The total length of the bridge is almost 190m, comprising a main span of 128m and two side spans of 30m. The bridge comprises two outwardly inclined arches made of tubular, steel-supporting, stiff transverse frames positioned at 8.5m intervals. The arches rise 10.6m above the crown of the deck at midspan, giving a span-to-rise ratio of about 12:1. They are fully fixed at their concrete springing points and support the deck via inclined hangers. The soffit of the bridge deck is 21.6m asl to provide adequate clearance above River Tiber whose average level is 8m asl.
 Competition entry
In 2000, an international design competition was organised by the Comune di Roma (Municipality of Rome) for a new pedestrian bridge to cross the River Tiber in Rome, the first dedicated, large-scale pedestrian bridge to be built over the river since Roman times.
The competition brief called for Ponte della Musica to be a new, flexible, public, open space which can be used for exhibitions, festivals and fairs. It also required that there be no intermediate piers in the river or on the banks, and that while initially built to carry pedestrians, the bridge had to be designed to carry a tram or bus route in the future.
Several structural solutions were proposed including suspension and cable stayed bridges. While cable structures have advantages in terms of flexibility and lightness, the visual intrusion of cables was considered unacceptable in this particular location. The combined requirements for vertical clearance, maximum slopes and the accommodation of tram or bus loading pointed to a shallow arch solution which is both elegant and simple in its effect.
The elegance of the arch is achieved by avoiding the need for bracing; resistance to buckling is achieved using the section of the tube and the stiff U-frames. The simplicity of the structural idea is maintained by through careful detailing of the main connections. At 20m, it is one of the widest pedestrian bridges ever built creating a large area of public realm.
The proposal by Buro Happold and Powell-Williams Architects was the cheapest of the competition entries and was awarded first prize in 2000. The design team was subsequently appointed to develop the scheme design.
 Response to the Brief
The response to the competition brief was a single-flight, shallow arch bridge with inclined arches. Between the main arches a series of frames are suspended, consisting of transverse girders rigidly connected to stiff hangers.
Early sketches and the model made during the competition show how similar the final bridge is to the original concept,. The design team was particular proud to have maintained the bridge's elegant form and details despite the planning and approvals process, two major flood events, protracted contractual negotiations, commercial pressures, the introduction of seismic design requirements and value engineering by the contractors over a period of more than 10 years.
The patterns and materials used for the ramps resemble the Parco della Musica, creating an ideal "symmetry" between the opposite ends of Via G. Reni. Particular attention was paid to the integration of the bridge into the landscape. In addition to the main structural materials (steel for the superstructure, concrete for piers, abutments and foundations and timber for decking), the finishing materials and patterns chosen reflect nearby Roman architecture.
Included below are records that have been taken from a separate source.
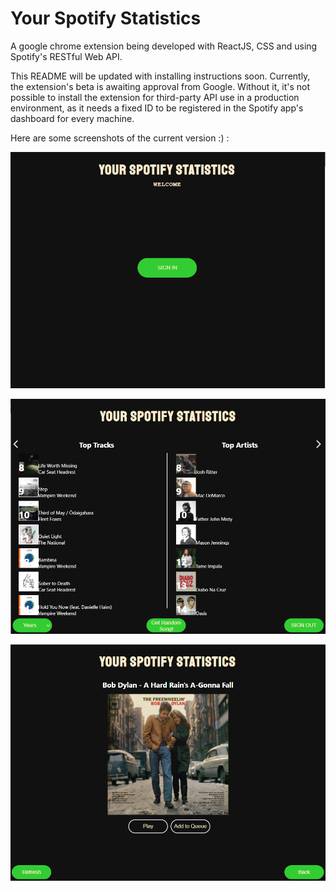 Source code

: # Your Spotify Statistics

A google chrome extension being developed with ReactJS, CSS and using Spotify's RESTful Web API. 

This README will be updated with installing instructions soon. Currently, the extension's beta is awaiting approval from Google. Without it, it's not possible to install the extension for third-party API use in a production environment, as it needs a fixed ID to be registered in the Spotify app's dashboard for every machine. 

Here are some screenshots of the current version :) :

![Signed Out Menu](/images/signedoutmenu.PNG?raw=true "Signed Out Menu") 

![Signed In Menu](/images/signedinmenu.PNG?raw=true "Signed In Menu")

![AOTD Menu](/images/aotdmenu.PNG?raw=true "AOTD Menu")

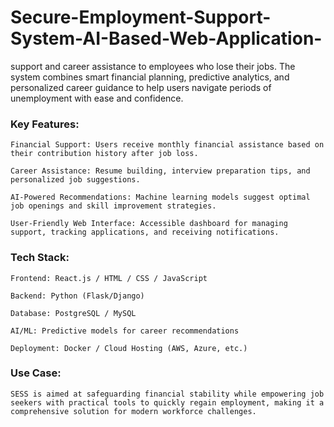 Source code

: # Secure-Employment-Support-System-AI-Based-Web-Application-
support and career assistance to employees who lose their jobs. The system combines smart financial planning, predictive analytics, and personalized career guidance to help users navigate periods of unemployment with ease and confidence.

### Key Features:

    Financial Support: Users receive monthly financial assistance based on their contribution history after job loss.
    
    Career Assistance: Resume building, interview preparation tips, and personalized job suggestions.
    
    AI-Powered Recommendations: Machine learning models suggest optimal job openings and skill improvement strategies.
    
    User-Friendly Web Interface: Accessible dashboard for managing support, tracking applications, and receiving notifications.

### Tech Stack:

    Frontend: React.js / HTML / CSS / JavaScript
    
    Backend: Python (Flask/Django)
    
    Database: PostgreSQL / MySQL
    
    AI/ML: Predictive models for career recommendations
    
    Deployment: Docker / Cloud Hosting (AWS, Azure, etc.)
  
  ### Use Case:
  
    SESS is aimed at safeguarding financial stability while empowering job seekers with practical tools to quickly regain employment, making it a comprehensive solution for modern workforce challenges.
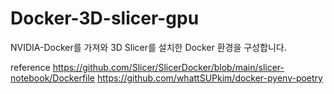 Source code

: # Docker-3D-slicer-gpu
NVIDIA-Docker를 가져와 3D Slicer를 설치한 Docker 환경을 구성합니다. 

reference
https://github.com/Slicer/SlicerDocker/blob/main/slicer-notebook/Dockerfile
https://github.com/whattSUPkim/docker-pyenv-poetry
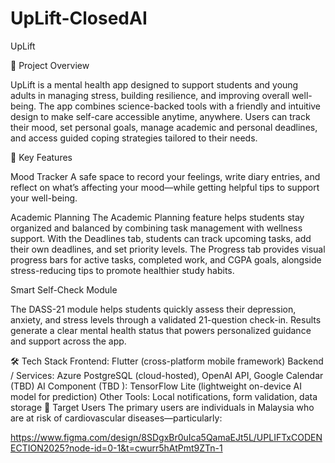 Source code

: # UpLift-ClosedAI



UpLift

🌟 Project Overview

UpLift is a mental health app designed to support students and young adults in managing stress, building resilience, and improving overall well-being. The app combines science-backed tools with a friendly and intuitive design to make self-care accessible anytime, anywhere. Users can track their mood, set personal goals, manage academic and personal deadlines, and access guided coping strategies tailored to their needs.

🧩 Key Features

Mood Tracker
A safe space to record your feelings, write diary entries, and reflect on what’s affecting your mood—while getting helpful tips to support your well-being.

Academic Planning
The Academic Planning feature helps students stay organized and balanced by combining task management with wellness support. With the Deadlines tab, students can track upcoming tasks, add their own deadlines, and set priority levels. The Progress tab provides visual progress bars for active tasks, completed work, and CGPA goals, alongside stress-reducing tips to promote healthier study habits.

Smart Self-Check Module

The DASS-21 module helps students quickly assess their depression, anxiety, and stress levels through a validated 21-question check-in. Results generate a clear mental health status that powers personalized guidance and support across the app.


🛠 Tech Stack
Frontend: Flutter (cross-platform mobile framework)
Backend / Services: Azure PostgreSQL (cloud-hosted), OpenAI API, Google Calendar (TBD)
AI Component (TBD ): TensorFlow Lite (lightweight on-device AI model for prediction)
Other Tools: Local notifications, form validation, data storage
📱 Target Users
The primary users are individuals in Malaysia who are at risk of cardiovascular diseases—particularly:

https://www.figma.com/design/8SDgxBr0uIca5QamaEJt5L/UPLIFTxCODENECTION2025?node-id=0-1&t=cwurr5hAtPmt9ZTn-1
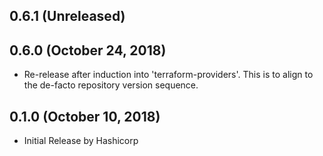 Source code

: ## 0.6.1 (Unreleased)

## 0.6.0 (October 24, 2018)

- Re-release after induction into 'terraform-providers'. This is to align to the de-facto repository version sequence.

## 0.1.0 (October 10, 2018)

- Initial Release by Hashicorp

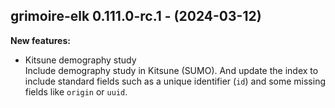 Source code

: ## grimoire-elk 0.111.0-rc.1 - (2024-03-12)

**New features:**

 * Kitsune demography study\
   Include demography study in Kitsune (SUMO). And update the index to
   include standard fields such as a unique identifier (`id`) and some
   missing fields like `origin` or `uuid`.

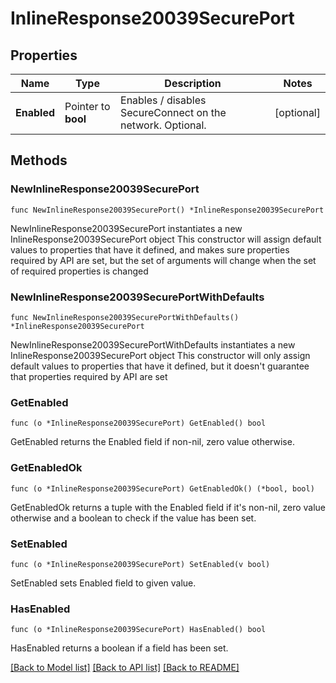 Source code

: # InlineResponse20039SecurePort

## Properties

Name | Type | Description | Notes
------------ | ------------- | ------------- | -------------
**Enabled** | Pointer to **bool** | Enables / disables SecureConnect on the network. Optional. | [optional] 

## Methods

### NewInlineResponse20039SecurePort

`func NewInlineResponse20039SecurePort() *InlineResponse20039SecurePort`

NewInlineResponse20039SecurePort instantiates a new InlineResponse20039SecurePort object
This constructor will assign default values to properties that have it defined,
and makes sure properties required by API are set, but the set of arguments
will change when the set of required properties is changed

### NewInlineResponse20039SecurePortWithDefaults

`func NewInlineResponse20039SecurePortWithDefaults() *InlineResponse20039SecurePort`

NewInlineResponse20039SecurePortWithDefaults instantiates a new InlineResponse20039SecurePort object
This constructor will only assign default values to properties that have it defined,
but it doesn't guarantee that properties required by API are set

### GetEnabled

`func (o *InlineResponse20039SecurePort) GetEnabled() bool`

GetEnabled returns the Enabled field if non-nil, zero value otherwise.

### GetEnabledOk

`func (o *InlineResponse20039SecurePort) GetEnabledOk() (*bool, bool)`

GetEnabledOk returns a tuple with the Enabled field if it's non-nil, zero value otherwise
and a boolean to check if the value has been set.

### SetEnabled

`func (o *InlineResponse20039SecurePort) SetEnabled(v bool)`

SetEnabled sets Enabled field to given value.

### HasEnabled

`func (o *InlineResponse20039SecurePort) HasEnabled() bool`

HasEnabled returns a boolean if a field has been set.


[[Back to Model list]](../README.md#documentation-for-models) [[Back to API list]](../README.md#documentation-for-api-endpoints) [[Back to README]](../README.md)


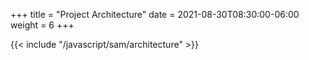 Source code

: +++
title = "Project Architecture"
date = 2021-08-30T08:30:00-06:00
weight = 6
+++

{{< include "/javascript/sam/architecture" >}}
The tubular arches are made with constant section to facilitate fabrication and are hermetically sealed to prevent internal corrosion. The 1.25m deep, asymmetric tear-drop shape was chosen to provide adequate stiffness, be aerodynamically efficient, ensure good drainage and for visual interest.
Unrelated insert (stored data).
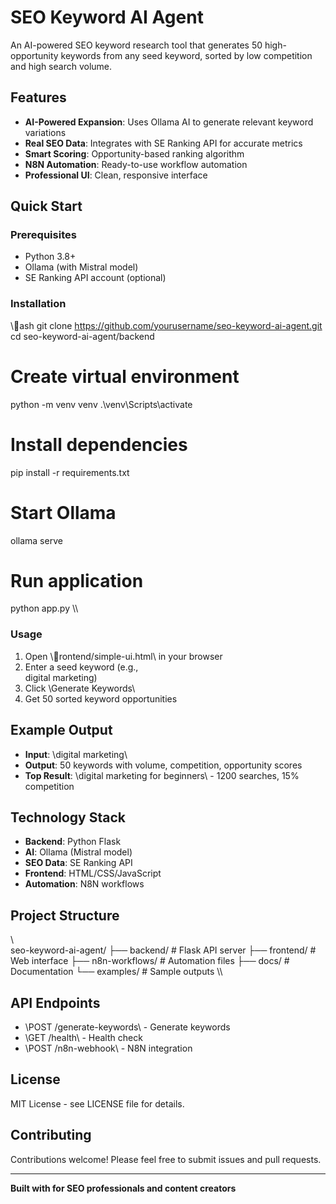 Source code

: #  SEO Keyword AI Agent

An AI-powered SEO keyword research tool that generates 50 high-opportunity keywords from any seed keyword, sorted by low competition and high search volume.

##  Features

- **AI-Powered Expansion**: Uses Ollama AI to generate relevant keyword variations
- **Real SEO Data**: Integrates with SE Ranking API for accurate metrics
- **Smart Scoring**: Opportunity-based ranking algorithm
- **N8N Automation**: Ready-to-use workflow automation
- **Professional UI**: Clean, responsive interface

##  Quick Start

### Prerequisites
- Python 3.8+
- Ollama (with Mistral model)
- SE Ranking API account (optional)

### Installation
\\\ash
git clone https://github.com/yourusername/seo-keyword-ai-agent.git
cd seo-keyword-ai-agent/backend

# Create virtual environment
python -m venv venv
.\venv\Scripts\activate

# Install dependencies
pip install -r requirements.txt

# Start Ollama
ollama serve

# Run application
python app.py
\\\

### Usage
1. Open \rontend/simple-ui.html\ in your browser
2. Enter a seed keyword (e.g., \
digital
marketing\)
3. Click \Generate
Keywords\
4. Get 50 sorted keyword opportunities

##  Example Output
- **Input**: \digital
marketing\
- **Output**: 50 keywords with volume, competition, opportunity scores
- **Top Result**: \digital
marketing
for
beginners\ - 1200 searches, 15% competition

##  Technology Stack
- **Backend**: Python Flask
- **AI**: Ollama (Mistral model)
- **SEO Data**: SE Ranking API
- **Frontend**: HTML/CSS/JavaScript
- **Automation**: N8N workflows

##  Project Structure
\\\
seo-keyword-ai-agent/
├── backend/          # Flask API server
├── frontend/         # Web interface
├── n8n-workflows/    # Automation files
├── docs/            # Documentation
└── examples/        # Sample outputs
\\\

##  API Endpoints
- \POST /generate-keywords\ - Generate keywords
- \GET /health\ - Health check
- \POST /n8n-webhook\ - N8N integration

##  License
MIT License - see LICENSE file for details.

##  Contributing
Contributions welcome! Please feel free to submit issues and pull requests.

---
**Built with  for SEO professionals and content creators**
The stiff connection between the deck and the hangers provides “U-frame” restraint to the arches. Longitudinal members provide flexural and torsional stiffness for the bridge deck. The competition scheme had a single 6.6m-wide box girder along the centreline of the bridge, together with two longitudinal box members outside the line of the hangers. The parapets of the bridge were supported by smaller fabricated box sections along the edges of the bridge.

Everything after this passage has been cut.